> [Input data]
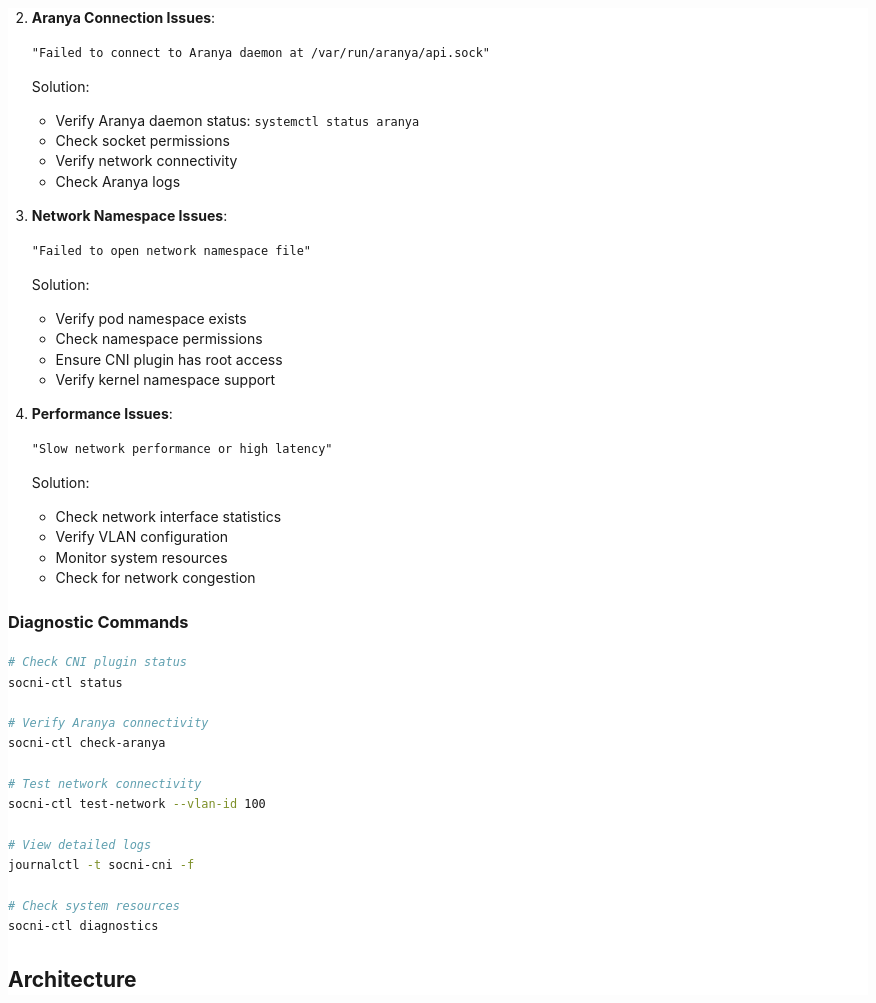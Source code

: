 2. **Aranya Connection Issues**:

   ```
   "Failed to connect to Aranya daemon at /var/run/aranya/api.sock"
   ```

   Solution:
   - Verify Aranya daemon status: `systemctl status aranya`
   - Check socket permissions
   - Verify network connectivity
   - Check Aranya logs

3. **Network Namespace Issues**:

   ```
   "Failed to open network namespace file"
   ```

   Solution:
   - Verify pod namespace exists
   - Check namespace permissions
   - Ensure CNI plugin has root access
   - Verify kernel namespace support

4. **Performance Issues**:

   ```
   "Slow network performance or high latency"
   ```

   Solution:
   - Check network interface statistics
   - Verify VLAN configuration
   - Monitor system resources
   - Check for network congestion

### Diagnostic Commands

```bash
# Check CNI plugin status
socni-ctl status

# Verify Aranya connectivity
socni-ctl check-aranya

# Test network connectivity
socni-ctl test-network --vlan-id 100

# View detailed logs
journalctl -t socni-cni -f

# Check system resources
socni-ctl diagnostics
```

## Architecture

...

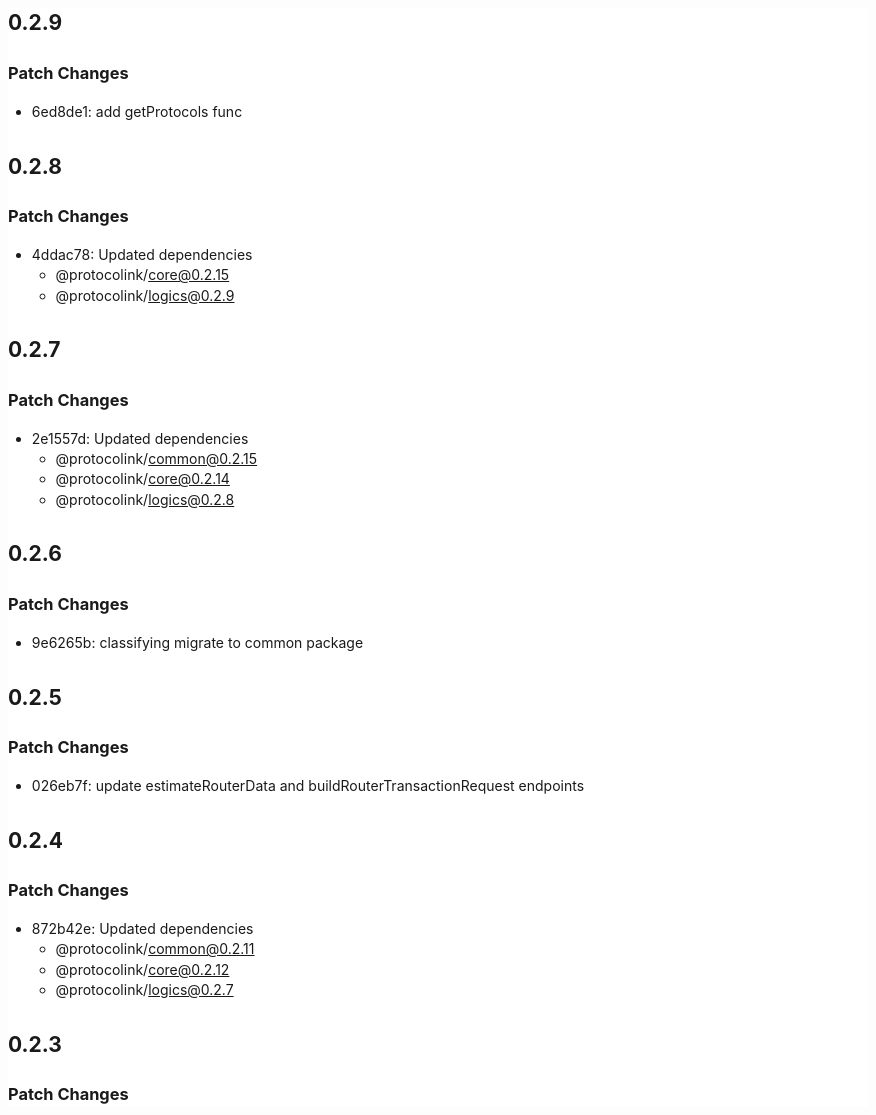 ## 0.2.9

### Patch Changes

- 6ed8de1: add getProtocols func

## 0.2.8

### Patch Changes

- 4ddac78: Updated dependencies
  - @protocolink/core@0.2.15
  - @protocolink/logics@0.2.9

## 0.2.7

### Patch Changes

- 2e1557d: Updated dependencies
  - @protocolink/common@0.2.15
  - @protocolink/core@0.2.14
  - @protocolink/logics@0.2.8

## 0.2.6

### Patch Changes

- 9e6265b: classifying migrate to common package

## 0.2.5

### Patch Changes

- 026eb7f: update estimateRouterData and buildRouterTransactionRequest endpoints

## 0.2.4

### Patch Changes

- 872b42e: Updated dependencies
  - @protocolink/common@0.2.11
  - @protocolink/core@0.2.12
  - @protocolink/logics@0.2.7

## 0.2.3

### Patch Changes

...

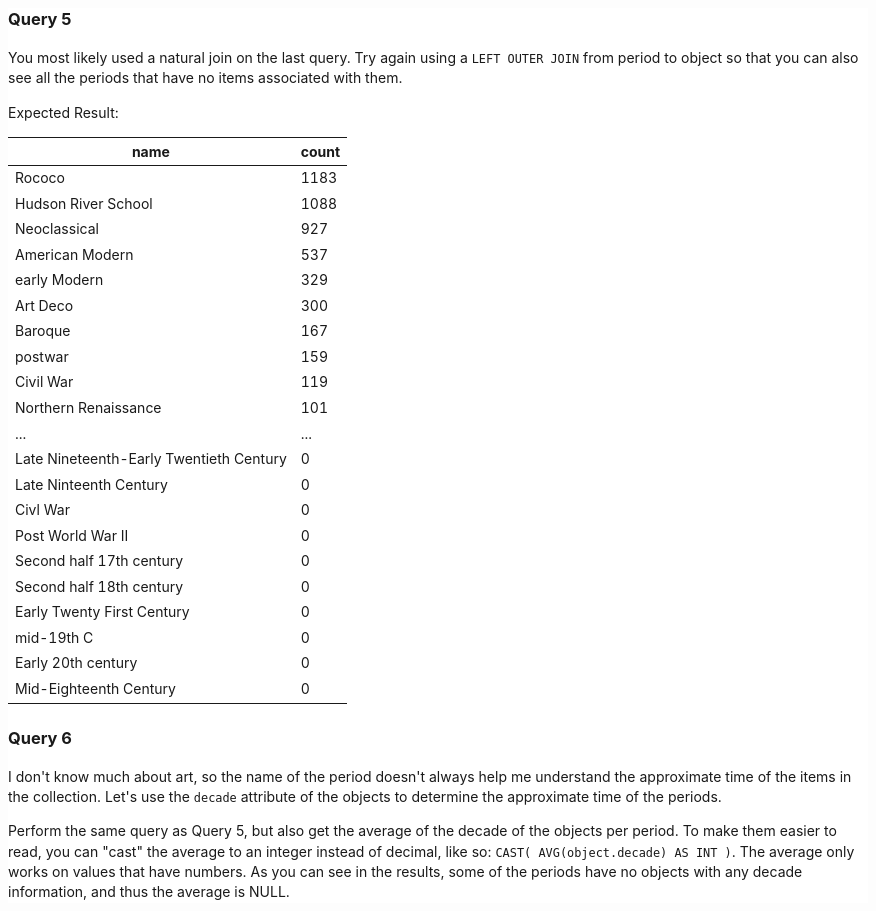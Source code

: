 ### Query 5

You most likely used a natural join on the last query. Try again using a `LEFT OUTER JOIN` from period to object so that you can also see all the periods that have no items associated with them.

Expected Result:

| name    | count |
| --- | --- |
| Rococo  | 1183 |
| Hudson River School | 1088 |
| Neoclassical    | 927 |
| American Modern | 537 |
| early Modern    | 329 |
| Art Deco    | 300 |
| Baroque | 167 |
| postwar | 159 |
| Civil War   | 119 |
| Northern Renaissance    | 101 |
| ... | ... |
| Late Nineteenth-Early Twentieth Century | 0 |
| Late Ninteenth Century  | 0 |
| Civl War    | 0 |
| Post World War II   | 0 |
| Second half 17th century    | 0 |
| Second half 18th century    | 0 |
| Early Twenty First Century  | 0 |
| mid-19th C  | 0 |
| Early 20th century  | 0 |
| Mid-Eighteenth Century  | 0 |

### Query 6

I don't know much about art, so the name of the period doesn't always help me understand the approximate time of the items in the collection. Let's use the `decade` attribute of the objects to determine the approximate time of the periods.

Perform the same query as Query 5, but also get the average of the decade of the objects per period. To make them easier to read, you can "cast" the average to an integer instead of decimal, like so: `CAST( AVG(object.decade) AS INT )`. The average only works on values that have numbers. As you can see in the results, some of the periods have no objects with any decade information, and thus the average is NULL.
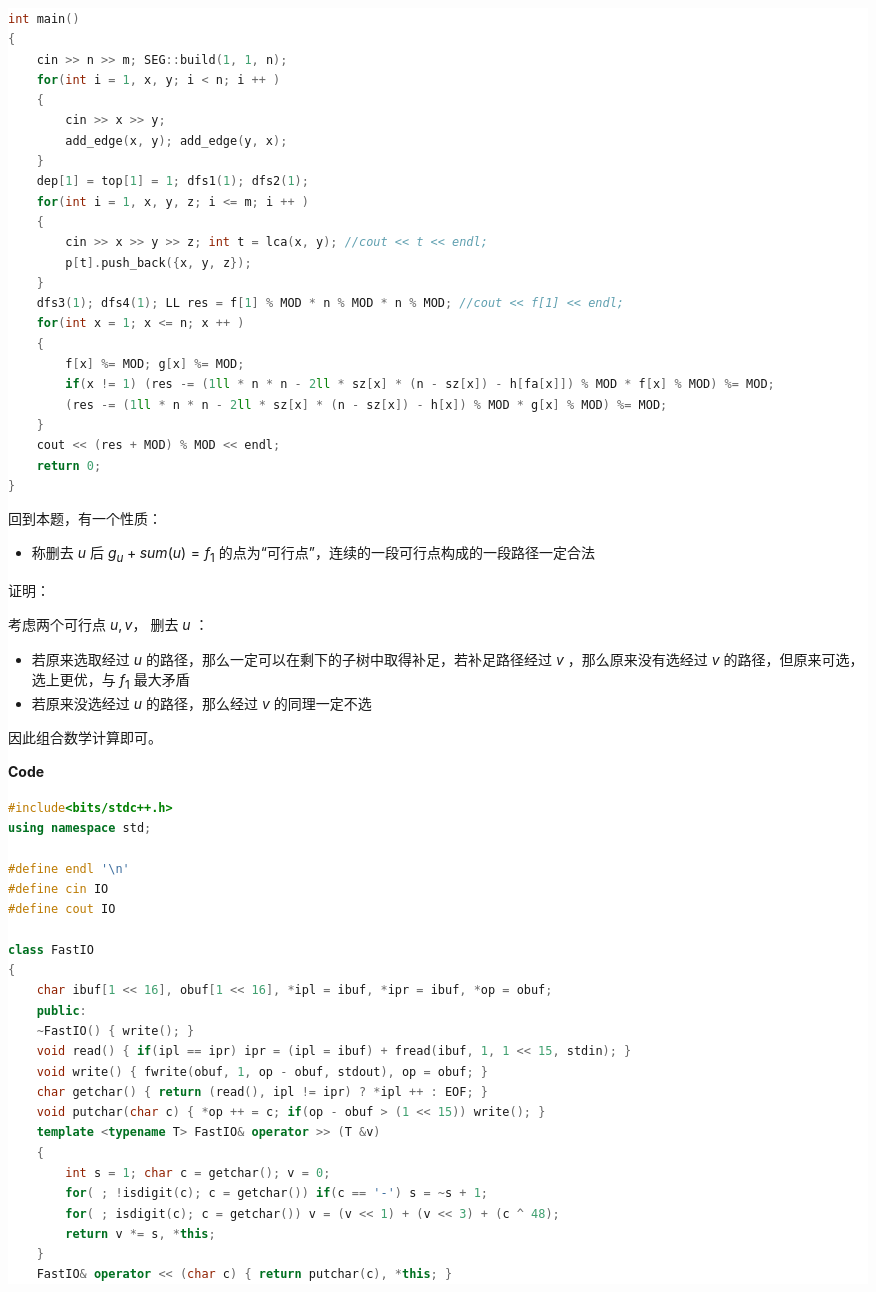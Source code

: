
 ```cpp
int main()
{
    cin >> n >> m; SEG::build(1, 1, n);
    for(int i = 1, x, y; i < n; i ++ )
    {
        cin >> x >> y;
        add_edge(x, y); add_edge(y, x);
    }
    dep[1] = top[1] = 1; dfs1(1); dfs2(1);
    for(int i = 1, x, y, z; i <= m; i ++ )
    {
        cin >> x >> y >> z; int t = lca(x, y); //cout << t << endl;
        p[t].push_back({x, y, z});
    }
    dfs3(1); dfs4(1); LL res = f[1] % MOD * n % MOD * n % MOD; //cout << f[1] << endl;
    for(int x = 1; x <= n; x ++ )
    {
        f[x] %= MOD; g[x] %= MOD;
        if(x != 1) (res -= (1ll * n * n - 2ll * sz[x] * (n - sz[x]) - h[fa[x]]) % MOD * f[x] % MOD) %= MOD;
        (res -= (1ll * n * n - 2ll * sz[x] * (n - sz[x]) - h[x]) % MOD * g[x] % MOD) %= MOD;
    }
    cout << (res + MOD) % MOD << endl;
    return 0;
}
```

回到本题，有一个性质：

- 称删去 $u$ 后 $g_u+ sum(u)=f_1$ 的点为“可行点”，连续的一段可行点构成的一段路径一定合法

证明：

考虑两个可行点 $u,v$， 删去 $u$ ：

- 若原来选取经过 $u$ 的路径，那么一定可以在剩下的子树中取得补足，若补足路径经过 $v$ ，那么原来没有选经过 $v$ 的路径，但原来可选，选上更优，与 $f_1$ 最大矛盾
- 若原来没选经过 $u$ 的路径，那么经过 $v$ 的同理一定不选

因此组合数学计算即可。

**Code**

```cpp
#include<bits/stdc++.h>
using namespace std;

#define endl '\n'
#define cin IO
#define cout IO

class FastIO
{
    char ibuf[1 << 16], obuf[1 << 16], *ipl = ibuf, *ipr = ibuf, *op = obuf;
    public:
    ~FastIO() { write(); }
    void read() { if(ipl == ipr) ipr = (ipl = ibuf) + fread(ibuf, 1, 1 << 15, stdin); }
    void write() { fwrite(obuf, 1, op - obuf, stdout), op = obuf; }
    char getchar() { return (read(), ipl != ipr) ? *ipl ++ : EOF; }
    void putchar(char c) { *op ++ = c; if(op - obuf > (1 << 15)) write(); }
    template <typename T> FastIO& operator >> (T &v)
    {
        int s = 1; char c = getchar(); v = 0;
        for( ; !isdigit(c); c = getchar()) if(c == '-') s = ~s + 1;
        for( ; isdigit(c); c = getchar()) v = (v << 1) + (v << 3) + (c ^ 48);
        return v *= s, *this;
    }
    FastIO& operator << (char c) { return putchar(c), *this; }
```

> [The task] Set down precisely the lines above between the line holding "Second half 18th" and the line holding "I don't know", inclusive, and nothing beyond them.

> [Response to this exercise]
| Second half 18th century    | 0 |
| Early Twenty First Century  | 0 |
| mid-19th C  | 0 |
| Early 20th century  | 0 |
| Mid-Eighteenth Century  | 0 |

### Query 6

I don't know much about art, so the name of the period doesn't always help me understand the approximate time of the items in the collection. Let's use the `decade` attribute of the objects to determine the approximate time of the periods.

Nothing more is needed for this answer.